Leben in Costa Rica: Mitglieder der WG beim gemeinsamen Abend mit Clarisse (Frankreich) Leo (Frankreich) und Leidy (Mexiko)
Freundschaften schließen im Unterricht war fast unmöglich. Zwar gab es öfter Gruppenarbeit, aber oft wurden wir irgendwie nicht richtig integriert. Das Interesse an Austauschstudenten war ziemlich gering. Erst am Ende des Semesters wurden wir auf eine Grillparty eingeladen, aber an dieser konnten wir dann nicht mehr teilnehmen, da wir uns bereits auf großer Reise befinden würden. Auch sind Costa Ricaner unglaublich unzuverlässig. Wenn man Materialien von den Mitstudenten haben wollte und die Telefonnummer mitgab kam sowieso nie etwas an. Wenn musste man sich schon ihre Daten aufschreiben und ihnen hinterher telefonieren. Und selbst dann war eine erfolgreiche Materialübergabe nicht gesichert. Leider war das auch bei Privatangelegenheiten und Terminen öfter so. Ein pünktlicher Costa Ricaner? Niemals.

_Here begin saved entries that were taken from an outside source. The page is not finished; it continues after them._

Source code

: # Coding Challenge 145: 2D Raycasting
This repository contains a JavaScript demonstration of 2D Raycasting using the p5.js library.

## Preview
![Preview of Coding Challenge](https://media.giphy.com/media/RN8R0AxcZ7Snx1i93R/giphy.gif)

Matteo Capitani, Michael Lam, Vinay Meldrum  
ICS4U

Hauspartys und Treffen im „Fito`s“
Im Endeffekt habe ich Freundschaft mit zwei Costa Ricanern geschlossen. Jess, meine Mitbewohnerin und Jonathan, einen Costa Ricaner den wir auf einer Party kennengelernt hatten und der dann öfter mit uns auf Reisen ging. Mit den anderen Austauschstudenten haben wir natürlich auch Freundschaften geschlossen und es wurden Partys gefeiert. Das ein oder andere Mal hat einer der Studenten, der die Möglichkeit dazu hatte, eine Hausparty geschmissen.

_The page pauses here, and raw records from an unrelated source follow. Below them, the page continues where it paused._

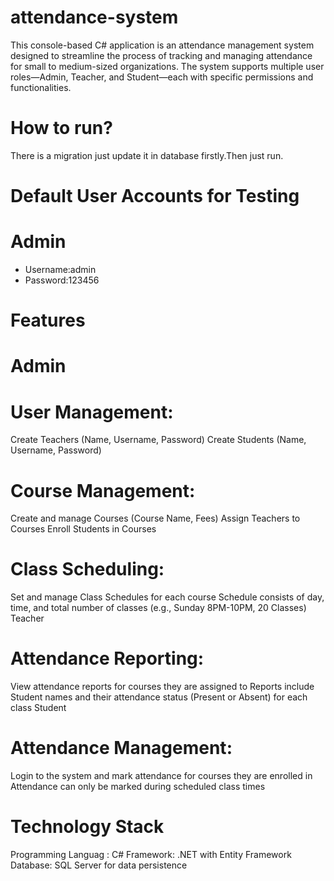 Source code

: # attendance-system

This console-based C# application is an attendance management system 
designed to streamline the process of tracking and managing attendance 
for small to medium-sized organizations. 
The system supports multiple user roles—Admin, Teacher, and Student—each with specific permissions and functionalities.

# How to run?
There is a migration just update it in database firstly.Then just run.

# Default User Accounts for Testing
# Admin
- Username:admin
- Password:123456

# Features

# Admin

# User Management:
Create Teachers (Name, Username, Password)
Create Students (Name, Username, Password)

# Course Management:
Create and manage Courses (Course Name, Fees)
Assign Teachers to Courses
Enroll Students in Courses

# Class Scheduling:
Set and manage Class Schedules for each course
Schedule consists of day, time, and total number of classes (e.g., Sunday 8PM-10PM, 20 Classes)
Teacher

# Attendance Reporting:
View attendance reports for courses they are assigned to
Reports include Student names and their attendance status (Present or Absent) for each class
Student

# Attendance Management:
Login to the system and mark attendance for courses they are enrolled in
Attendance can only be marked during scheduled class times

# Technology Stack
Programming Languag : C#
Framework: .NET with Entity Framework
Database: SQL Server for data persistence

Außerdem wurde sich jeden Mittwoch in der Bar-Straße im „Fito`s“ getroffen und zu späterer Stunde ging es dann öfters noch in die Karaoke Bar oder ähnliche Orte. Von der Uni aus wurde jedoch relativ wenig organisiert. Semester- und Fachschaftspartys sind in Costa Rica ein Fremdwort. Einmal wurde ein internationaler Kochtag organisiert, aber an diesem konnte ich leider nicht teilnehmen. Ansonsten kann man von den Partys in Costa Rica erzählen, dass dort hauptsächlich Reggea und Electro gespielt wird. In Costa Rica herrscht eine unglaubliche Antipathie gegenüber Reggeaton, was eigentlich eine der vorherrschenden Musikrichtungen auf Partys im spanischsprachigen Lateinamerika bildet.

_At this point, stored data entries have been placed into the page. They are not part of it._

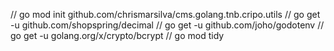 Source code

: 
// go mod init github.com/chrismarsilva/cms.golang.tnb.cripo.utils
// go get -u github.com/shopspring/decimal
// go get -u github.com/joho/godotenv
// go get -u golang.org/x/crypto/bcrypt
// go mod tidy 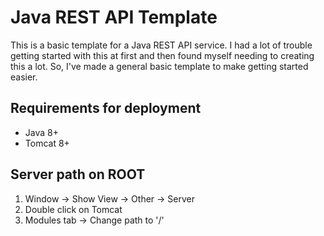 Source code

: # Java REST API Template

This is a basic template for a Java REST API service.
I had a lot of trouble getting started with this at first and then found myself
needing to creating this a lot.
So, I've made a general basic template to make getting started easier.

## Requirements for deployment

* Java 8+
* Tomcat 8+

## Server path on ROOT

1. Window -> Show View -> Other -> Server
1. Double click on Tomcat
1. Modules tab -> Change path to '/'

Hohe Lebenshaltungskosten in Costa Rica
Die Lebenshaltungskosten in Costa Rica sind extrem hoch. Unsere Zimmer kosteten 300 Dollar beziehungsweise 225 Euro im Monat. Für ein Land in Mittelamerika, empfand ich das als extrem hohen Preis. Trotzdem war das Haus an allen Ecken am Auseinanderbrechen. Heißes Wasser gab es nur für eine bestimmte Zeit, manchmal fehlte es ganz, Waschen konnten wir nur kalt. Und dann tropften die Duschen, und Wasser tropfte aus dem oberen Stockwerk ins untere. „Alles kein Problem“, meinte unser Vermieter, das Haus sei mit seinen 30 Jahren ja auch schon ein ziemlich alter Schinken.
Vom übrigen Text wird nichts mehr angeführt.